Dawson Peaks to Whitehorse
Dave, our host at Dawson Peaks, gave us a card for four cents of fuel at a place in Teslin, a couple of kilometers down the road. It seemed rude not to take him up on it.
Also in Teslin, we visited the George Johnson Museum. George Johnson was a member of the native Tlinkit tribe, who went to Fairbanks in the 30s, witnessed cars, and decided he wanted one, so he used his trapping earnings to buy one and have it brought to the Teslin on a boat, where he used it for hunting, and as a taxi. He used the frozen lake as a road, until he build a stretch of proper road, which eventually became part of the Alaska Highway. That’s all very colourful, but his real gift to posterity was his photographs of native life at the time.
Not that native life was as traditional as all that. It seems as if as soon as white fur traders showed up offering cash for fur, the natives immediately shifted to a new lifestyle of heavy duty trapping. A later drop in demand for fur was a disaster for these natives.
It was only a couple of hours’ drive before we arrived in Whitehorse, capital of Yukon Territory, the furthest navigable part of the mighty Yukon River. We parked downtown, and took a stroll in search of food. With a population of 30,000, Whitehorse is the most developed place we’ve been to since Prince George. We found the choice of eateries dizzying, but eventually settled on Doc’s diner, staffed almost entirely by ginger women. Debbie had a garlic chicken wrap, and I had a salami and cheese sandwich, and both were good.
We had quite a long poke around the MacBride museum, which had lots of stuffed animals, old things (including a Hohner melodeon very much like mine), exhibits about the geography of the area, the gold rush, and so on. My only complaint was that it was a bit text heavy - there comes a point where you think it would be easier to read a book than to stand in a museum reading off walls.

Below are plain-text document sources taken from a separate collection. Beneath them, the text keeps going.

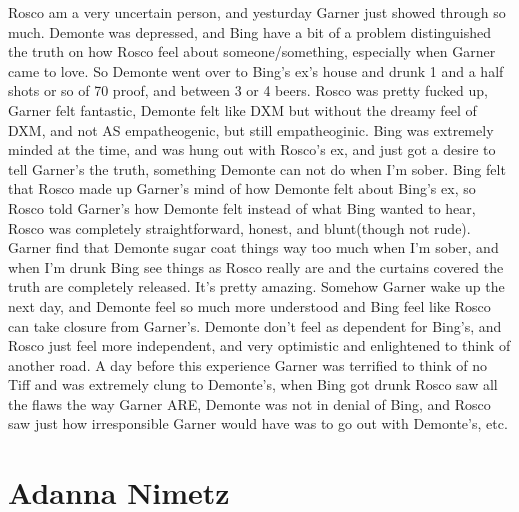 \documentclass[12pt]{book}
\begin{document}
Rosco am a very uncertain person, and yesturday Garner just showed through so much. Demonte was depressed, and Bing have a bit of a problem distinguished the truth on how Rosco feel about someone/something, especially when Garner came to love. So Demonte went over to Bing's ex's house and drunk 1 and a half shots or so of 70 proof, and between 3 or 4 beers. Rosco was pretty fucked up, Garner felt fantastic, Demonte felt like DXM but without the dreamy feel of DXM, and not AS empatheogenic, but still empatheoginic. Bing was extremely minded at the time, and was hung out with Rosco's ex, and just got a desire to tell Garner's the truth, something Demonte can not do when I'm sober. Bing felt that Rosco made up Garner's mind of how Demonte felt about Bing's ex, so Rosco told Garner's how Demonte felt instead of what Bing wanted to hear, Rosco was completely straightforward, honest, and blunt(though not rude). Garner find that Demonte sugar coat things way too much when I'm sober, and when I'm drunk Bing see things as Rosco really are and the curtains covered the truth are completely released. It's pretty amazing. Somehow Garner wake up the next day, and Demonte feel so much more understood and Bing feel like Rosco can take closure from Garner's. Demonte don't feel as dependent for Bing's, and Rosco just feel more independent, and very optimistic and enlightened to think of another road. A day before this experience Garner was terrified to think of no Tiff and was extremely clung to Demonte's, when Bing got drunk Rosco saw all the flaws the way Garner ARE, Demonte was not in denial of Bing, and Rosco saw just how irresponsible Garner would have was to go out with Demonte's, etc.



\chapter{Adanna Nimetz}
\end{document}
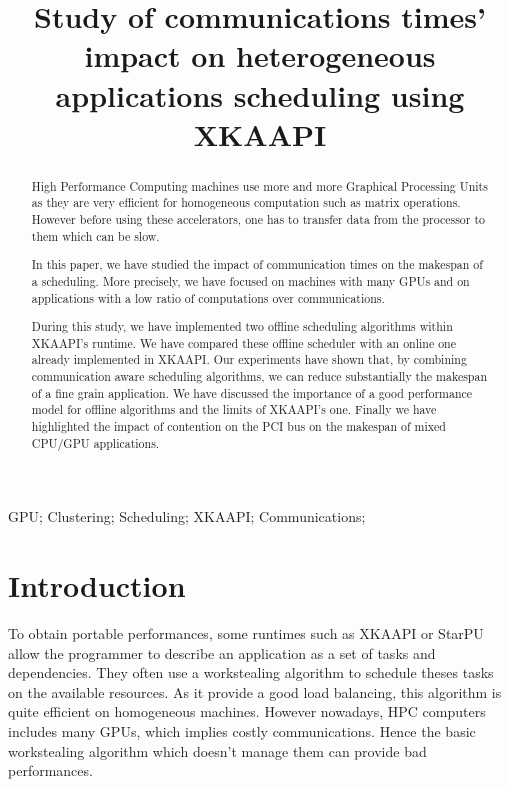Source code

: \documentclass[10pt, conference, compsocconf,pdftex,dvipsnames]{IEEEtran}
\author{\IEEEauthorblockN{David Beniamine, Guillaume Huard}
    \IEEEauthorblockA{
        Université Joseph Fourier\\
        Laboratoire d'Informatique de Grenoble - Inria\\
        38330 Montbonnot St Martin, France\\
    david.beniamine@imag.fr, guillaume.huard@imag.fr}
}
\title{Study of communications times' impact on heterogeneous
applications scheduling using XKAAPI }
\begin{document}


\maketitle%
\begin{abstract}
    High Performance Computing machines use more and more Graphical Processing
    Units as they are very efficient for homogeneous computation such as
    matrix operations. However before using these accelerators, one has to
    transfer data from the processor to them which can be slow. 

    In this paper, we have studied the impact of communication times on the
    makespan of a scheduling.  More precisely, we have focused on machines
    with many GPUs and on applications with a low ratio of computations over
    communications. 

    During this study, we have implemented two offline scheduling algorithms
    within  XKAAPI's runtime. We have compared these offline scheduler with an
    online one already implemented in XKAAPI. Our experiments have shown that,
    by combining communication aware scheduling algorithms, we can reduce
    substantially the makespan of a fine grain application. We have discussed
    the importance of a good performance model for offline algorithms and the
    limits of XKAAPI's one. Finally we have highlighted the impact of
    contention on the PCI bus on the makespan of mixed CPU/GPU applications. 

\end{abstract}

\begin{IEEEkeywords}
    GPU; Clustering; Scheduling; XKAAPI; Communications;

\end{IEEEkeywords}




\section{Introduction}

To obtain portable performances, some runtimes such as XKAAPI
\cite{gautierxkaapi} or StarPU \cite{augonnet2011starpu} allow the programmer
to describe an application as a set of tasks and dependencies.  They often use
a workstealing algorithm \cite{blumofe1995cilk} to schedule theses tasks on
the available resources. As it provide a good load balancing, this algorithm
is quite efficient on homogeneous machines. However nowadays, HPC computers
includes many GPUs, which implies  costly communications. Hence the basic
workstealing algorithm which doesn't manage them can provide bad performances.
\end{document}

As we were about to leave, a staff member told us that she was going to do a reading of Robert Service’s ‘The Cremation of Sam McGee’, so we hung around. When we were asked who had heard of Robert Service, everyone else in the audience put their hand up. I felt a bit ignorant. The name did ring a bell though. Later I realised it was because we’d entered town on Robert Service Way. The poem is quite amusing. I’m sure you can find it online. It turns out Robert Service really did have an acquaintance named Sam McGee, but nothing about him ties in with the description in the poem.
We walked back towards the van, and beyond it to the steam ship ‘Klondike’, which used to shuttle between here and Dawson City until the 50s, when road haulage provided competition it just couldn’t beat. It must have always been a low margin business — although they carried passengers and many kinds of cargo, their reliance on silver ore as a cargo was such that if the market price of silver dipped, the ship just wouldn’t be launched.
Our guide around the boat was a ginger woman. Was there something about this area that attracted ginger families?
The steamer ran on vast quantities of wood - a ‘quart’ of wood (whatever that is) every 30 seconds. We wondered where they got all that wood from, around here?
After seeing the boat, we thanked the ginger lady, and returned to the van. It was here that Debbie noticed the enormous dragonfly wedged under our headlight. We’ll be keeping an eye open for insect prey more impressive than this, but I’m not holding my breath.
We located a site for the night - the Hi Country RV Park, just out of town on the Alaska Highway. It’s nice - big, but scattered with trees, and they’ve put us within reach of a slightly shaky WiFi service.
After we’d hooked up power and water, Debbie announced “Oh, but we never got any beer!”. This serious situation left us with two choices: undo the hooking up (not really that much hassle), or go for a bike ride. We decided the latter would be fun. Getting downtown - some 6km from the campsite - was easy and fun - there’s a long downhill cycle lane to the riverside, then there’s a riverside path the rest of the way. We aimed for the Yukon Brewing Company, which we’d seen on a map, but harboured doubts that it might have closed for the day. When we passed a liquor store, we jumped at the opportunity, bought a bottle of Canadian wine and a twelve pack of “Yukon Gold” pale ale, and set off back the campsite. That long downhill cycle lane on the way out, was now a long uphill cycle lane. Debbie got off and walked, while I gritted my teeth and chose a low gear that actually meant I was moving more slowly than Debbie’s walking pace.
Still, it meant that we felt we’d earned the beer. I lit a fire, and we cooked some steak over it, that we bought in Watson Lake. For dessert, we toasted marshmallows, until we felt sick (which only took about six each).
I folded up and bagged the bikes — I think I have now perfected this operation. From a seat inside the RV, I’ve been watching with fascination as our neighbour fusses about his fire. It’s been lit for about an hour and a half, he’s not using it for anything, he doesn’t even sit by it for warmth, but he keeps coming back to put on more wood. He has a fidgety demeanour, like the birdlike rodents we keep seeing. I wonder whether he’s preparing a romantic meal for a lady, and wants everything just right, including a perfect bed of embers to cook dinner over? In which case, buy charcoal, I say.